WORK TO COMPLETE
For each line below, check whether "identifier" is present. Report how many lines have it, nothing else.

Start of PROVIDED DATA

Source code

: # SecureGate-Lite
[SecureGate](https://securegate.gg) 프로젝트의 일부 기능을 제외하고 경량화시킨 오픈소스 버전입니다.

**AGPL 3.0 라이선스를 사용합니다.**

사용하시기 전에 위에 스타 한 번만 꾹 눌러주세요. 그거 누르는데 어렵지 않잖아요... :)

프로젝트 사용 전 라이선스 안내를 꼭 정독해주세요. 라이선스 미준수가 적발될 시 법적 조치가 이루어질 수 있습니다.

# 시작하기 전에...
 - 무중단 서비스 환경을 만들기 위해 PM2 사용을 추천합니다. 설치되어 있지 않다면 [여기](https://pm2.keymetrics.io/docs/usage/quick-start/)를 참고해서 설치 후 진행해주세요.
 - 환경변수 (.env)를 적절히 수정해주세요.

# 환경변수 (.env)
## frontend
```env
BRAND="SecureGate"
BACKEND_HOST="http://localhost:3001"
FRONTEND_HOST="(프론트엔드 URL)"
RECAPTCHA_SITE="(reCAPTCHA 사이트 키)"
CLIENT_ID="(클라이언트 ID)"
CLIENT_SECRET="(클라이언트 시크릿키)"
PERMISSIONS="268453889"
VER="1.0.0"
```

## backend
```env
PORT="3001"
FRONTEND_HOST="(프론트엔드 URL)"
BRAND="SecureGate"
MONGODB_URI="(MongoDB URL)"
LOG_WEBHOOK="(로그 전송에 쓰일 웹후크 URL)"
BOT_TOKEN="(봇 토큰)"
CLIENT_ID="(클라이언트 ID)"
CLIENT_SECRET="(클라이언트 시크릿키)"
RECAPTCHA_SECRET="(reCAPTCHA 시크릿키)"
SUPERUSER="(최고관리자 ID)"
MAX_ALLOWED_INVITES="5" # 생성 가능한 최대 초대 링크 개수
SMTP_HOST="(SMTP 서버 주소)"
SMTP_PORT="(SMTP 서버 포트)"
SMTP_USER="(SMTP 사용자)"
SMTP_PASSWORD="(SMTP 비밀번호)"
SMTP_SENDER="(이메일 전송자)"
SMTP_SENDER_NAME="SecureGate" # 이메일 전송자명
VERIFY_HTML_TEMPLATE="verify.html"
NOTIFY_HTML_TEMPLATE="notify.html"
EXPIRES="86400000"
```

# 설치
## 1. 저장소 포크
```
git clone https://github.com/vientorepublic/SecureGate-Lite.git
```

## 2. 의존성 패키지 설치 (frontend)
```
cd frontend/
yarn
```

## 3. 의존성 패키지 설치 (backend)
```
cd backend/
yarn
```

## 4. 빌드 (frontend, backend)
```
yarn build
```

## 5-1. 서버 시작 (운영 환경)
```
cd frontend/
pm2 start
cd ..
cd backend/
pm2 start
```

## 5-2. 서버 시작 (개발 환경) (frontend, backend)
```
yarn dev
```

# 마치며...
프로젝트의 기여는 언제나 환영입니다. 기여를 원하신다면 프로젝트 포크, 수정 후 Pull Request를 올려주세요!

End of PROVIDED DATA
Start of PROVIDED DATA

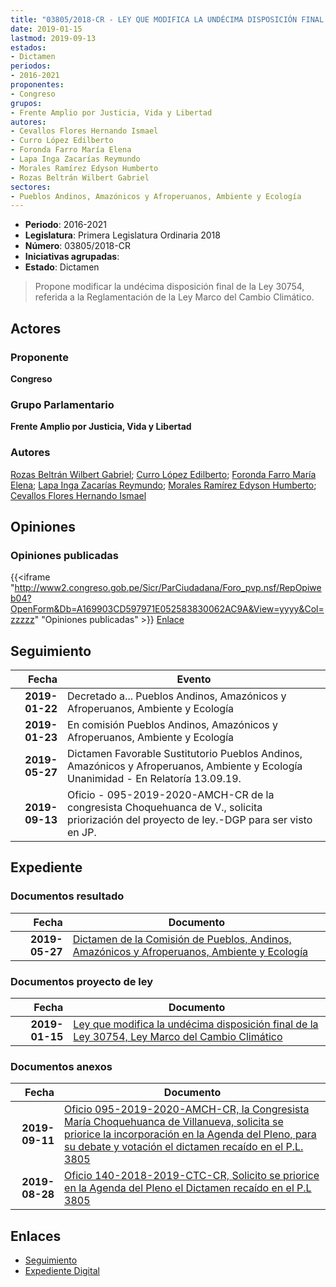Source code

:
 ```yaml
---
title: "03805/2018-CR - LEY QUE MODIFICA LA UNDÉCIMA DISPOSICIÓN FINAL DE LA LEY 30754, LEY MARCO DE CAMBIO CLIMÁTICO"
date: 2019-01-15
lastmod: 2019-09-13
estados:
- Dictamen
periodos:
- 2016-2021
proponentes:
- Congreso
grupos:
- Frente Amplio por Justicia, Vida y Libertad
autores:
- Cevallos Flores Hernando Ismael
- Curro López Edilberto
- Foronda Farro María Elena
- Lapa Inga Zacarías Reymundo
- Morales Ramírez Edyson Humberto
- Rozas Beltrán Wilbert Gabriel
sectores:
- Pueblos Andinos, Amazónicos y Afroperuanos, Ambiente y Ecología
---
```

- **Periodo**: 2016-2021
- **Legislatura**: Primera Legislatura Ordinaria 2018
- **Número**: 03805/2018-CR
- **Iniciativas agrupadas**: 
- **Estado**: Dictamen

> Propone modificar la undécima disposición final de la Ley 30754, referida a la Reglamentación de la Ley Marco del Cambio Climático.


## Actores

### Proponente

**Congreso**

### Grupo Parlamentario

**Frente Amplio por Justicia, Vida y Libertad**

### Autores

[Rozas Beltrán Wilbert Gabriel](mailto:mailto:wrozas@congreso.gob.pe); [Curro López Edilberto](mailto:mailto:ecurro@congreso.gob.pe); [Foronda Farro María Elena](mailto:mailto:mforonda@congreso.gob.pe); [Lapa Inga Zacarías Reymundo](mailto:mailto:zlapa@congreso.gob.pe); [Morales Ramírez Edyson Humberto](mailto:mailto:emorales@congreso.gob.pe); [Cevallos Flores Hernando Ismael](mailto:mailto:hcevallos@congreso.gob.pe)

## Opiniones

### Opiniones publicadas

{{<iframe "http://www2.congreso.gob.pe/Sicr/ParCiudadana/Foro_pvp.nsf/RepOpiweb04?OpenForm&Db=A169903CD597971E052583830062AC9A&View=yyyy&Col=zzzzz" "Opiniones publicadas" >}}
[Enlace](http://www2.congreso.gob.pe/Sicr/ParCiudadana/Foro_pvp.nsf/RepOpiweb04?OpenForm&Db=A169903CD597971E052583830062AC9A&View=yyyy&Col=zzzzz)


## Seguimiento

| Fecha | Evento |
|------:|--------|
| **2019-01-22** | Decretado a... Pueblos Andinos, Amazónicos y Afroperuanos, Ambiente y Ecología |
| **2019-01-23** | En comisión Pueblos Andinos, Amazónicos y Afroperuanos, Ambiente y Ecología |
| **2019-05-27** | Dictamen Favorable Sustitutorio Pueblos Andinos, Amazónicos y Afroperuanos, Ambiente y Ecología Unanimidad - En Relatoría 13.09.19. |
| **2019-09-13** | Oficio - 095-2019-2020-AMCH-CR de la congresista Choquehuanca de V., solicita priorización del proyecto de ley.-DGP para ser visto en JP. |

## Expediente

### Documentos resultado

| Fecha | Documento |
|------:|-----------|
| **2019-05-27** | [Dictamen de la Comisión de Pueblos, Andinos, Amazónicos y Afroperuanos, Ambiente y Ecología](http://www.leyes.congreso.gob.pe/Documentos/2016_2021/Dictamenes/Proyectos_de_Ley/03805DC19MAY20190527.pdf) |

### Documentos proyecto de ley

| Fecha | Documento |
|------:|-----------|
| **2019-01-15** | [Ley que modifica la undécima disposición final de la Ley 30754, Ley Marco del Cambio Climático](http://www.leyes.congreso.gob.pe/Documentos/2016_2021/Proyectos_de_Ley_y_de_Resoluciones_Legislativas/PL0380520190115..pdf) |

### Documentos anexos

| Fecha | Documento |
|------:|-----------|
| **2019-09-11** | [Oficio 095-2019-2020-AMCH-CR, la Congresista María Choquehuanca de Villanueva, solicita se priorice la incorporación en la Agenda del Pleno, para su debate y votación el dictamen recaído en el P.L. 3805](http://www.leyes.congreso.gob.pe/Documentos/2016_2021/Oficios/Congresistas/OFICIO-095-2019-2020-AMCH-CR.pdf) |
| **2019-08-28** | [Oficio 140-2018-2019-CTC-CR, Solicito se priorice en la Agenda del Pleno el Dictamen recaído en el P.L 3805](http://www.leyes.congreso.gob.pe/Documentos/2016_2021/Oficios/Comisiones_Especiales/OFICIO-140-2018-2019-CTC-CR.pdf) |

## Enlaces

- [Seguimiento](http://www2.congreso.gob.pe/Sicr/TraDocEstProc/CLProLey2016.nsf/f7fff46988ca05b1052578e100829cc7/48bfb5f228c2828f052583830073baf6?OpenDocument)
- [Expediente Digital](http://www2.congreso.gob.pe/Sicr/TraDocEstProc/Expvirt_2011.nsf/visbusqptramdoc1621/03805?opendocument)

End of PROVIDED DATA
Start of PROVIDED DATA

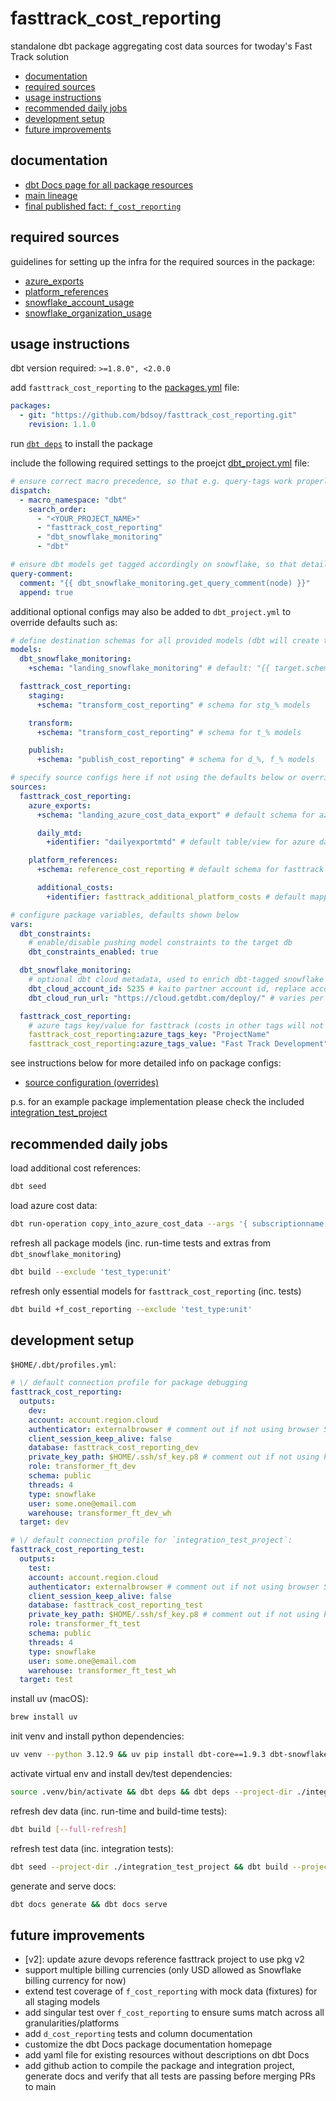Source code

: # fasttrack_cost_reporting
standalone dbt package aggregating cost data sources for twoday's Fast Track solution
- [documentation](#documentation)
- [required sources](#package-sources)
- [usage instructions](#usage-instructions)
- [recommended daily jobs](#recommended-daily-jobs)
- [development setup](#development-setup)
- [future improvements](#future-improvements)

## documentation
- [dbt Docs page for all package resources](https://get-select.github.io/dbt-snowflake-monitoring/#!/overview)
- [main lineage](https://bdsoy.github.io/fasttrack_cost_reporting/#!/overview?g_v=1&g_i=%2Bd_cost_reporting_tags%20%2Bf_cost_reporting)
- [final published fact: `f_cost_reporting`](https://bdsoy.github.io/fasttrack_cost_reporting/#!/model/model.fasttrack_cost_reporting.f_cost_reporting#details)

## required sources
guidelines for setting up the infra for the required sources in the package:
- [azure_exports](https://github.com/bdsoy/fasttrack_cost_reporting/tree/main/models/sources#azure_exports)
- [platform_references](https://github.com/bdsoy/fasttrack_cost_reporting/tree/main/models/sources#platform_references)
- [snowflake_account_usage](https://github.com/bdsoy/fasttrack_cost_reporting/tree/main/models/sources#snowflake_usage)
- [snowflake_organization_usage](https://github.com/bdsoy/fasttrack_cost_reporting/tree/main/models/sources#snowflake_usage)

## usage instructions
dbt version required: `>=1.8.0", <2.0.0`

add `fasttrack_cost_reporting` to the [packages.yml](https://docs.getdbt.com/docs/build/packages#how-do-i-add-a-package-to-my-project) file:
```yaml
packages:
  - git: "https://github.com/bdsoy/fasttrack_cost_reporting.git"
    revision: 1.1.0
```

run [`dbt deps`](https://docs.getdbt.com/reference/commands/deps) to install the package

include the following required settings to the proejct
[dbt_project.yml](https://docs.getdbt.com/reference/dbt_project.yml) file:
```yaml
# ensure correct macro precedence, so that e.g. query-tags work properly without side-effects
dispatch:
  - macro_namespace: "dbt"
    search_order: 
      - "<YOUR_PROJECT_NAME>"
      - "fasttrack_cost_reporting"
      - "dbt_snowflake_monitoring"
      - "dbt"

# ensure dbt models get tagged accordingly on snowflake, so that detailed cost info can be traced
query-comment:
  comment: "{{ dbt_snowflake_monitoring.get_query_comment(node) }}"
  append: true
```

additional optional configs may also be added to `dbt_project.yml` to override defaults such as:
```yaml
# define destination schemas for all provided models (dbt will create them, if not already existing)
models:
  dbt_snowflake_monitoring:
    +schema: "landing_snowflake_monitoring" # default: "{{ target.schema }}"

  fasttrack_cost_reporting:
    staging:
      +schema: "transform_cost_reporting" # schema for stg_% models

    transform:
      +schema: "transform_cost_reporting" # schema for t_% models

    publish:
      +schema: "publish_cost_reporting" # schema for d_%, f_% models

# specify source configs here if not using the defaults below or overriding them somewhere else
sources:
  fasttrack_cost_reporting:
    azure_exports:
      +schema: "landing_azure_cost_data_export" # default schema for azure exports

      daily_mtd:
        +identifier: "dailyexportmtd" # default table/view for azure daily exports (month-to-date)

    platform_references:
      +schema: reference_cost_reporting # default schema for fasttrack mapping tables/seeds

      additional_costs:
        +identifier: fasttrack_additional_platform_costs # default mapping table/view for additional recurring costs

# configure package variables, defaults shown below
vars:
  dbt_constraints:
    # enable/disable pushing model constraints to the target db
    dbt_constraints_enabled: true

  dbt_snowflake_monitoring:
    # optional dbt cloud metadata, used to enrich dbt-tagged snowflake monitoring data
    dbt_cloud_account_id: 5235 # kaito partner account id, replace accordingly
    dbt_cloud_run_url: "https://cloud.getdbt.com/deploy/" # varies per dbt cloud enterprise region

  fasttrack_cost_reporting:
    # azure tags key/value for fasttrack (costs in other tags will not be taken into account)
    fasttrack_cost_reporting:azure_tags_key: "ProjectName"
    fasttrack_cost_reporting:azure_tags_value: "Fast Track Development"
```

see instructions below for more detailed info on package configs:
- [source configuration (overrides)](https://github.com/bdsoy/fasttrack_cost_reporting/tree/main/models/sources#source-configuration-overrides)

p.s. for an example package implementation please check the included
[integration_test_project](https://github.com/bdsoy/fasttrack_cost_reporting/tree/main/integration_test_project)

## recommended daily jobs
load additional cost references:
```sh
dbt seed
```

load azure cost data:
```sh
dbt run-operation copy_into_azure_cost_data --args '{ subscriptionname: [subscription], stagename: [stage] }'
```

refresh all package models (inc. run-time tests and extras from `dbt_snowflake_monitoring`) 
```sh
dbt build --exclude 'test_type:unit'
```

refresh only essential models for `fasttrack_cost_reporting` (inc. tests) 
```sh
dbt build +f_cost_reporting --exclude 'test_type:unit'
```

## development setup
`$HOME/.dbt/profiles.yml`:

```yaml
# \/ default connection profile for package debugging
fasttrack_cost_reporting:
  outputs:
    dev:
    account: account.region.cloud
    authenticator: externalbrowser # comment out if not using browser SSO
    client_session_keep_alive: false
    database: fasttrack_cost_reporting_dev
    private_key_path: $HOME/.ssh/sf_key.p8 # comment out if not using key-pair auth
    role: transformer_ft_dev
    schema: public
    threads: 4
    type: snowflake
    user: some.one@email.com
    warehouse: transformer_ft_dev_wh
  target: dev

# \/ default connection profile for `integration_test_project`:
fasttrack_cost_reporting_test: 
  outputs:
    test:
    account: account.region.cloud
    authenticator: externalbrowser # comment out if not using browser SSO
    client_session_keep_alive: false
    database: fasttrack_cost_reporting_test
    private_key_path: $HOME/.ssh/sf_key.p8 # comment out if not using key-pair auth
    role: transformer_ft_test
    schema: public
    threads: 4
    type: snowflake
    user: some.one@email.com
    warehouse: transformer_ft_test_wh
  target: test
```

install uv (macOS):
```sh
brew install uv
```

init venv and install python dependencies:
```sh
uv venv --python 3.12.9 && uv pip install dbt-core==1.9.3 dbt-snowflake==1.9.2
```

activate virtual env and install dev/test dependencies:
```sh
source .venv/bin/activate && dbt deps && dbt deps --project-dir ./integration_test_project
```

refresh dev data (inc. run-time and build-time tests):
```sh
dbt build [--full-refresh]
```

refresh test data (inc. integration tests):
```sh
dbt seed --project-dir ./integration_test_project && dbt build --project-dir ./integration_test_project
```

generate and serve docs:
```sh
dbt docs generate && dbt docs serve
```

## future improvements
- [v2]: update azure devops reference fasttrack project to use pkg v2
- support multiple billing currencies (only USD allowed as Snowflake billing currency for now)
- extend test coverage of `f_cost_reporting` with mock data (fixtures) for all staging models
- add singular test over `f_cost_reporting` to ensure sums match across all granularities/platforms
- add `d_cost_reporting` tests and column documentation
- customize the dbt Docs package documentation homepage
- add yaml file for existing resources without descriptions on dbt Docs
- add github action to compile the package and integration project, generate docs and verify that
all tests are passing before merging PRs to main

End of PROVIDED DATA

RESPONSE TO THE EXERCISE
2